Device-based LAAC noninferior to NOAC therapy in AF patients

In the prevention of stroke in patients with atrial fibrillation (AF), device-based left atrial appendage closure (LAAC) compares favourably with non–vitamin K antagonist oral anticoagulant (NOAC) therapy, with the added advantage of reduced non–procedure-related bleeding, according to the CHAMPION-AF trial.
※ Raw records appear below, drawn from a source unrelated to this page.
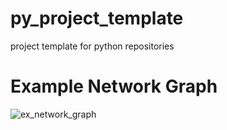 # py_project_template
project template for python repositories


# Example Network Graph
![ex_network_graph](https://user-images.githubusercontent.com/30387055/146860990-f7f5e99f-975d-4f13-b6c7-0123265e7abb.png)
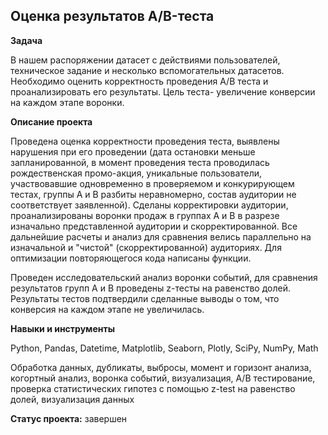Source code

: ## Оценка результатов A/B-теста 




**Задача**   


В нашем распоряжении датасет с действиями пользователей, техническое задание и несколько вспомогательных датасетов. Необходимо оценить корректность проведения А/В теста и проанализировать его результаты. Цель теста- увеличение конверсии на каждом этапе воронки.
 

**Описание проекта**


Проведена оценка корректности проведения теста, выявлены нарушения при его проведении (дата остановки меньше запланированной, в момент проведения теста проводилась рождественская промо-акция, уникальные пользователи, участвовавшие одновременно в проверяемом и конкурирующем тестах, группы А и В разбиты неравномерно, состав аудитории не соответствует заявленной). Сделаны корректировки аудитории, проанализированы воронки продаж в группах А и В в разрезе изначально представленной аудитории и скорректированной. Все дальнейшие расчеты и анализ для сравнения велись параллельно на изначальной и "чистой" (скорректированной) аудиториях. Для оптимизации повторяющегося кода написаны функции.

Проведен исследовательский анализ воронки событий, для сравнения результатов групп А и В проведены z-тесты на равенство долей. Результаты тестов подтвердили сделанные выводы о том, что конверсия на каждом этапе не увеличилась. 



**Навыки и инструменты**  


 Python, Pandas, Datetime, Matplotlib, Seaborn, Plotly, SciPy, NumPy, Math

 
Обработка данных, дубликаты, выбросы, момент и горизонт анализа, когортный анализ, воронка событий, визуализация, А/В тестирование, проверка статистических гипотез с помощью z-test на равенство долей, визуализация данных


**Статус проекта:** завершен
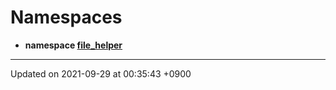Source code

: 

# Namespaces




* **namespace [file_helper](/Namespaces/file_helper)** 



-------------------------------

Updated on 2021-09-29 at 00:35:43 +0900

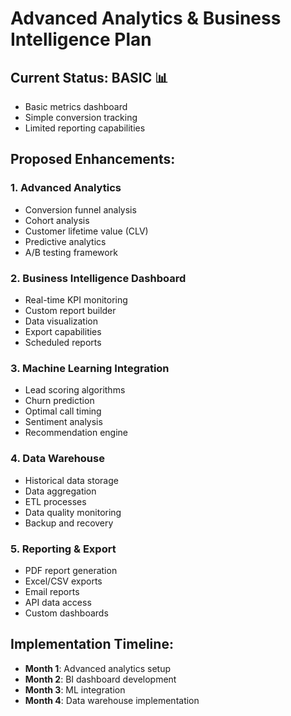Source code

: # Advanced Analytics & Business Intelligence Plan

## Current Status: BASIC 📊
- Basic metrics dashboard
- Simple conversion tracking
- Limited reporting capabilities

## Proposed Enhancements:

### **1. Advanced Analytics**
- Conversion funnel analysis
- Cohort analysis
- Customer lifetime value (CLV)
- Predictive analytics
- A/B testing framework

### **2. Business Intelligence Dashboard**
- Real-time KPI monitoring
- Custom report builder
- Data visualization
- Export capabilities
- Scheduled reports

### **3. Machine Learning Integration**
- Lead scoring algorithms
- Churn prediction
- Optimal call timing
- Sentiment analysis
- Recommendation engine

### **4. Data Warehouse**
- Historical data storage
- Data aggregation
- ETL processes
- Data quality monitoring
- Backup and recovery

### **5. Reporting & Export**
- PDF report generation
- Excel/CSV exports
- Email reports
- API data access
- Custom dashboards

## Implementation Timeline:
- **Month 1**: Advanced analytics setup
- **Month 2**: BI dashboard development
- **Month 3**: ML integration
- **Month 4**: Data warehouse implementation



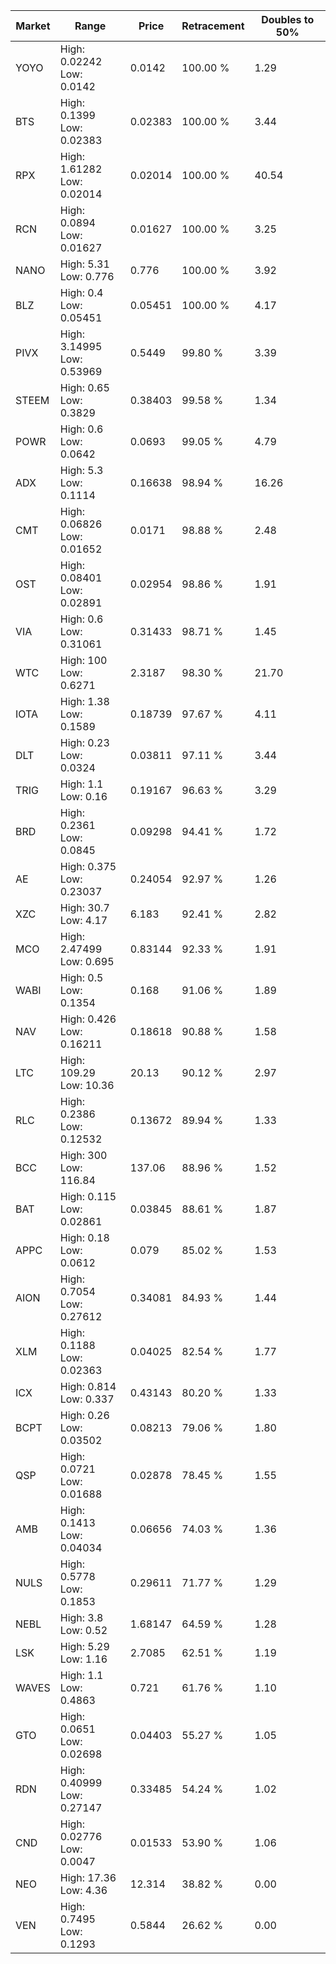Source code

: | Market | Range | Price| Retracement | Doubles to 50% |
| --- | --- | --- | --- | --- |
| YOYO | High: 0.02242<br />Low: 0.0142 | 0.0142 | 100.00 % | 1.29 |
| BTS | High: 0.1399<br />Low: 0.02383 | 0.02383 | 100.00 % | 3.44 |
| RPX | High: 1.61282<br />Low: 0.02014 | 0.02014 | 100.00 % | 40.54 |
| RCN | High: 0.0894<br />Low: 0.01627 | 0.01627 | 100.00 % | 3.25 |
| NANO | High: 5.31<br />Low: 0.776 | 0.776 | 100.00 % | 3.92 |
| BLZ | High: 0.4<br />Low: 0.05451 | 0.05451 | 100.00 % | 4.17 |
| PIVX | High: 3.14995<br />Low: 0.53969 | 0.5449 | 99.80 % | 3.39 |
| STEEM | High: 0.65<br />Low: 0.3829 | 0.38403 | 99.58 % | 1.34 |
| POWR | High: 0.6<br />Low: 0.0642 | 0.0693 | 99.05 % | 4.79 |
| ADX | High: 5.3<br />Low: 0.1114 | 0.16638 | 98.94 % | 16.26 |
| CMT | High: 0.06826<br />Low: 0.01652 | 0.0171 | 98.88 % | 2.48 |
| OST | High: 0.08401<br />Low: 0.02891 | 0.02954 | 98.86 % | 1.91 |
| VIA | High: 0.6<br />Low: 0.31061 | 0.31433 | 98.71 % | 1.45 |
| WTC | High: 100<br />Low: 0.6271 | 2.3187 | 98.30 % | 21.70 |
| IOTA | High: 1.38<br />Low: 0.1589 | 0.18739 | 97.67 % | 4.11 |
| DLT | High: 0.23<br />Low: 0.0324 | 0.03811 | 97.11 % | 3.44 |
| TRIG | High: 1.1<br />Low: 0.16 | 0.19167 | 96.63 % | 3.29 |
| BRD | High: 0.2361<br />Low: 0.0845 | 0.09298 | 94.41 % | 1.72 |
| AE | High: 0.375<br />Low: 0.23037 | 0.24054 | 92.97 % | 1.26 |
| XZC | High: 30.7<br />Low: 4.17 | 6.183 | 92.41 % | 2.82 |
| MCO | High: 2.47499<br />Low: 0.695 | 0.83144 | 92.33 % | 1.91 |
| WABI | High: 0.5<br />Low: 0.1354 | 0.168 | 91.06 % | 1.89 |
| NAV | High: 0.426<br />Low: 0.16211 | 0.18618 | 90.88 % | 1.58 |
| LTC | High: 109.29<br />Low: 10.36 | 20.13 | 90.12 % | 2.97 |
| RLC | High: 0.2386<br />Low: 0.12532 | 0.13672 | 89.94 % | 1.33 |
| BCC | High: 300<br />Low: 116.84 | 137.06 | 88.96 % | 1.52 |
| BAT | High: 0.115<br />Low: 0.02861 | 0.03845 | 88.61 % | 1.87 |
| APPC | High: 0.18<br />Low: 0.0612 | 0.079 | 85.02 % | 1.53 |
| AION | High: 0.7054<br />Low: 0.27612 | 0.34081 | 84.93 % | 1.44 |
| XLM | High: 0.1188<br />Low: 0.02363 | 0.04025 | 82.54 % | 1.77 |
| ICX | High: 0.814<br />Low: 0.337 | 0.43143 | 80.20 % | 1.33 |
| BCPT | High: 0.26<br />Low: 0.03502 | 0.08213 | 79.06 % | 1.80 |
| QSP | High: 0.0721<br />Low: 0.01688 | 0.02878 | 78.45 % | 1.55 |
| AMB | High: 0.1413<br />Low: 0.04034 | 0.06656 | 74.03 % | 1.36 |
| NULS | High: 0.5778<br />Low: 0.1853 | 0.29611 | 71.77 % | 1.29 |
| NEBL | High: 3.8<br />Low: 0.52 | 1.68147 | 64.59 % | 1.28 |
| LSK | High: 5.29<br />Low: 1.16 | 2.7085 | 62.51 % | 1.19 |
| WAVES | High: 1.1<br />Low: 0.4863 | 0.721 | 61.76 % | 1.10 |
| GTO | High: 0.0651<br />Low: 0.02698 | 0.04403 | 55.27 % | 1.05 |
| RDN | High: 0.40999<br />Low: 0.27147 | 0.33485 | 54.24 % | 1.02 |
| CND | High: 0.02776<br />Low: 0.0047 | 0.01533 | 53.90 % | 1.06 |
| NEO | High: 17.36<br />Low: 4.36 | 12.314 | 38.82 % | 0.00 |
| VEN | High: 0.7495<br />Low: 0.1293 | 0.5844 | 26.62 % | 0.00 |
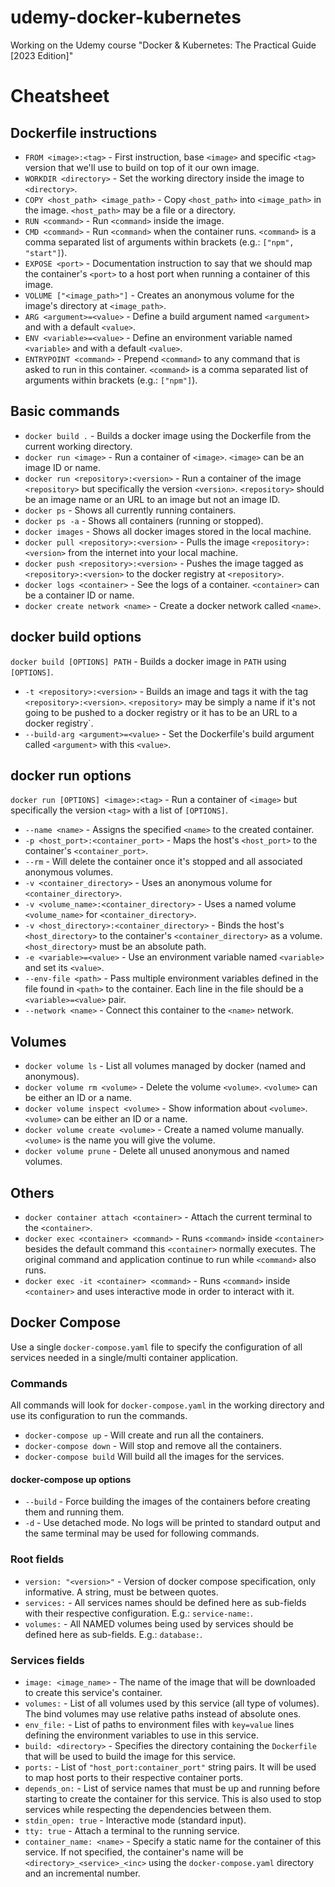 # udemy-docker-kubernetes
Working on the Udemy course "Docker & Kubernetes: The Practical Guide [2023 Edition]"


# Cheatsheet

## Dockerfile instructions
- `FROM <image>:<tag>` - First instruction, base `<image>` and specific `<tag>` version that we'll use to build on top of it our own image.
- `WORKDIR <directory>` - Set the working directory inside the image to `<directory>`.
- `COPY <host_path> <image_path>` - Copy `<host_path>` into `<image_path>` in the image. `<host_path>` may be a file or a directory.
- `RUN <command>` - Run `<command>` inside the image.
- `CMD <command>` - Run `<command>` when the container runs. `<command>` is a comma separated list of arguments within brackets (e.g.: `["npm", "start"]`).
- `EXPOSE <port>` - Documentation instruction to say that we should map the container's `<port>` to a host port when running a container of this image.
- `VOLUME ["<image_path>"]` - Creates an anonymous volume for the image's directory at `<image_path>`.
- `ARG <argument>=<value>` - Define a build argument named `<argument>` and with a default `<value>`.
- `ENV <variable>=<value>` - Define an environment variable named `<variable>` and with a default `<value>`.
- `ENTRYPOINT <command>` - Prepend `<command>` to any command that is asked to run in this container. `<command>` is a comma separated list of arguments within brackets (e.g.: `["npm"]`).

## Basic commands
- `docker build .` - Builds a docker image using the Dockerfile from the current working directory.
- `docker run <image>` - Run a container of `<image>`. `<image>` can be an image ID or name.
- `docker run <repository>:<version>` - Run a container of the image `<repository>` but specifically the version `<version>`. `<repository>` should be an image name or an URL to an image but not an image ID.
- `docker ps` - Shows all currently running containers.
- `docker ps -a` - Shows all containers (running or stopped).
- `docker images` - Shows all docker images stored in the local machine.
- `docker pull <repository>:<version>` - Pulls the image `<repository>:<version>` from the internet into your local machine.
- `docker push <repository>:<version>` - Pushes the image tagged as `<repository>:<version>` to the docker registry at `<repository>`.
- `docker logs <container>` - See the logs of a container. `<container>` can be a container ID or name.
- `docker create network <name>` - Create a docker network called `<name>`.

## docker build options
`docker build [OPTIONS] PATH` - Builds a docker image in `PATH` using `[OPTIONS]`.

- `-t <repository>:<version>` - Builds an image and tags it with the tag `<repository>:<version>`. `<repository>` may be simply a name if it's not going to be pushed to a docker registry or it has to be an URL to a docker registry`.
- `--build-arg <argument>=<value>` - Set the Dockerfile's build argument called `<argument>` with this `<value>`.

## docker run options
`docker run [OPTIONS] <image>:<tag>` - Run a container of `<image>` but specifically the version `<tag>` with a list of `[OPTIONS]`.

- `--name <name>` - Assigns the specified `<name>` to the created container.
- `-p <host_port>:<container_port>` - Maps the host's `<host_port>` to the container's `<container_port>`.
- `--rm` - Will delete the container once it's stopped and all associated anonymous volumes.
- `-v <container_directory>` - Uses an anonymous volume for `<container_directory>`.
- `-v <volume_name>:<container_directory>` - Uses a named volume `<volume_name>` for `<container_directory>`.
- `-v <host_directory>:<container_directory>` - Binds the host's `<host_directory>` to the container's `<container_directory>` as a volume. `<host_directory>` must be an absolute path.
- `-e <variable>=<value>` - Use an environment variable named `<variable>` and set its `<value>`.
- `--env-file <path>` - Pass multiple environment variables defined in the file found in `<path>` to the container. Each line in the file should be a `<variable>=<value>` pair.
- `--network <name>` - Connect this container to the `<name>` network.

## Volumes
- `docker volume ls` - List all volumes managed by docker (named and anonymous).
- `docker volume rm <volume>` - Delete the volume `<volume>`. `<volume>` can be either an ID or a name.
- `docker volume inspect <volume>` - Show information about `<volume>`. `<volume>` can be either an ID or a name.
- `docker volume create <volume>` - Create a named volume manually.  `<volume>` is the name you will give the volume.
- `docker volume prune` - Delete all unused anonymous and named volumes.

## Others
- `docker container attach <container>` - Attach the current terminal to the `<container>`.
- `docker exec <container> <command>` - Runs `<command>` inside `<container>` besides the default command this `<container>` normally executes. The original command and application continue to run while `<command>` also runs.
- `docker exec -it <container> <command>` - Runs `<command>` inside `<container>` and uses interactive mode in order to interact with it.

## Docker Compose

Use a single `docker-compose.yaml` file to specify the configuration of all services needed in a single/multi container application.

### Commands

All commands will look for `docker-compose.yaml` in the working directory and use its configuration to run the commands.

- `docker-compose up` -  Will create and run all the containers.
- `docker-compose down` - Will stop and remove all the containers.
- `docker-compose build` Will build all the images for the services.

#### docker-compose up options
- `--build` - Force building the images of the containers before creating them and running them.
- `-d` - Use detached mode. No logs will be printed to standard output and the same terminal may be used for following commands.

### Root fields
- `version: "<version>"` - Version of docker compose specification, only informative. A string, must be between quotes.
- `services:` - All services names should be defined here as sub-fields with their respective configuration.  E.g.: `service-name:`.
- `volumes:` - All NAMED volumes being used by services should be defined here as sub-fields. E.g.: `database:`.

### Services fields
- `image: <image_name>` - The name of the image that will be downloaded to create this service's container.
- `volumes:` - List of all volumes used by this service (all type of volumes). The bind volumes may use relative paths instead of absolute ones.
- `env_file:` - List of paths to environment files with `key=value` lines defining the environment variables to use in this service.
- `build: <directory>` - Specifies the directory containing the `Dockerfile` that will be used to build the image for this service.
- `ports:` - List of `"host_port:container_port"` string pairs. It will be used to map host ports to their respective container ports.
- `depends_on:` - List of service names that must be up and running before starting to create the container for this service. This is also used to stop services while respecting the dependencies between them.
- `stdin_open: true` - Interactive mode (standard input).
- `tty: true` - Attach a terminal to the running service.
- `container_name: <name>` - Specify a static name for the container of this service. If not specified, the container's name will be `<directory>_<service>_<inc>` using the `docker-compose.yaml` directory and an incremental number.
CHAMPION-AF included 3,000 AF patients (mean age 71.7 years, 31.9 percent female, mean CHA2DS2-VASc score 3.5) who were suitable candidates for anticoagulation. These patients were randomly assigned to either undergo device-based LAAC (device group, n=1,499) or receive NOAC therapy (anticoagulation group, n=1,501).

The primary efficacy endpoint of a composite of death from cardiovascular causes, stroke, or systemic embolism after 3 years of follow-up was tested for noninferiority. The prespecified noninferiority margin was 4.8 percentage points. On the other hand, the primary safety endpoint of non–procedure-related bleeding was tested for superiority.

At 3 years, the composite efficacy endpoint event had occurred more frequently in the device group than in the anticoagulation group (5.7 percent vs 4.8 percent; difference, 0.9 percentage points, 95 percent confidence interval [CI], −0.8 to 2.6), establishing the noninferiority of device-based LAAC (p<0.001).

The proportion of patients who had non–procedure-related bleeding was 10.9 percent in the device group vs 19 percent in the anticoagulation group, meeting the criteria for superiority (hazard ratio, 0.55, 95 percent CI, 0.45–0.67; p<0.001).